MapCompose enables us to apply multiple processing functions to a field (we only have one in this example). ItemLoader returns a list, such as [‘death’, ‘life’] for tags. For author name, although there is one value a list is returned such as [‘Jimi Hendrix’], TakeFirst processor takes the first value of the list. After adding additional processors, items.py looks like:

from scrapy.item import Item, Field
from scrapy.loader.processors import MapCompose, TakeFirst
from datetime import datetime


def remove_quotes(text):
    # strip the unicode quotes
    text = text.strip(u'\u201c'u'\u201d')
    return text


def convert_date(text):
    # convert string March 14, 1879 to Python date
    return datetime.strptime(text, '%B %d, %Y')


def parse_location(text):
    # parse location "in Ulm, Germany"
    # this simply remove "in ", you can further parse city, state, country, etc.
    return text[3:]


class QuoteItem(Item):
    quote_content = Field(
        input_processor=MapCompose(remove_quotes),
        # TakeFirst return the first value not the whole list
        output_processor=TakeFirst()
        )
    author_name = Field(
        input_processor=MapCompose(str.strip),
        output_processor=TakeFirst()
        )
    author_birthday = Field(
        input_processor=MapCompose(convert_date),
        output_processor=TakeFirst()
    )
    author_bornlocation = Field(
        input_processor=MapCompose(parse_location),
        output_processor=TakeFirst()
    )
    author_bio = Field(
        input_processor=MapCompose(str.strip),
        output_processor=TakeFirst()
        )
    tags = Field()

The key issue right now is that we load two fields quote_content and tags from the quote page and then issue another request to get the corresponding author page to load author_name, author_birthday, author_bornlocation, and bio. To do this, we need to pass the item quote_item from one page to another as metadata as follows:

yield response.follow(author_url, self.parse_author, meta={'quote_item': quote_item})

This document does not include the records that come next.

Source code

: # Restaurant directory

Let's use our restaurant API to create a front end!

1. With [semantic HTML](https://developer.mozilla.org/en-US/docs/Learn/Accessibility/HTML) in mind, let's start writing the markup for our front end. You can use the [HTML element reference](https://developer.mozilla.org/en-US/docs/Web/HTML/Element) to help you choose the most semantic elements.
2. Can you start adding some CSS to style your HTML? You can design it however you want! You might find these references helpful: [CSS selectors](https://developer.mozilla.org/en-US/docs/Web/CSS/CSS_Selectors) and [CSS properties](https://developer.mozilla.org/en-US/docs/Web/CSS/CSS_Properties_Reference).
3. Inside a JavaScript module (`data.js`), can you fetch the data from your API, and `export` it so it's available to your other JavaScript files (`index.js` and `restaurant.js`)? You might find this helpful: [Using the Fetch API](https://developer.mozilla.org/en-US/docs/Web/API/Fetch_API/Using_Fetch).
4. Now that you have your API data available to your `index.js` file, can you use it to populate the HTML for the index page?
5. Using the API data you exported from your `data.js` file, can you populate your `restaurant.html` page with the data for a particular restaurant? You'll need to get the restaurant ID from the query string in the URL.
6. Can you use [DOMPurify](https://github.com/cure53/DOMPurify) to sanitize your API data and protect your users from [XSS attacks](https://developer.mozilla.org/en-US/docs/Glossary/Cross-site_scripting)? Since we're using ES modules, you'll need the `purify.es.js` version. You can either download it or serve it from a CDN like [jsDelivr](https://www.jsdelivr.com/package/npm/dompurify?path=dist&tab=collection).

And in the author parsing function, you can get the item:

def parse_author(self, response):
        quote_item = response.meta['quote_item']

Now, after adding Item and ItemLoader, our spider file looks like:

import scrapy
from scrapy.loader import ItemLoader
from tutorial.items import QuoteItem

class QuotesSpider(scrapy.Spider):
    name = "quotes"
    allowed_domains = ["toscrape.com"]
    start_urls = ['http://quotes.toscrape.com/']


    def parse(self, response):
        self.logger.info('Parse function called on {}'.format(response.url))
        # quotes = response.xpath("//div[@class='quote']")
        quotes = response.css('div.quote')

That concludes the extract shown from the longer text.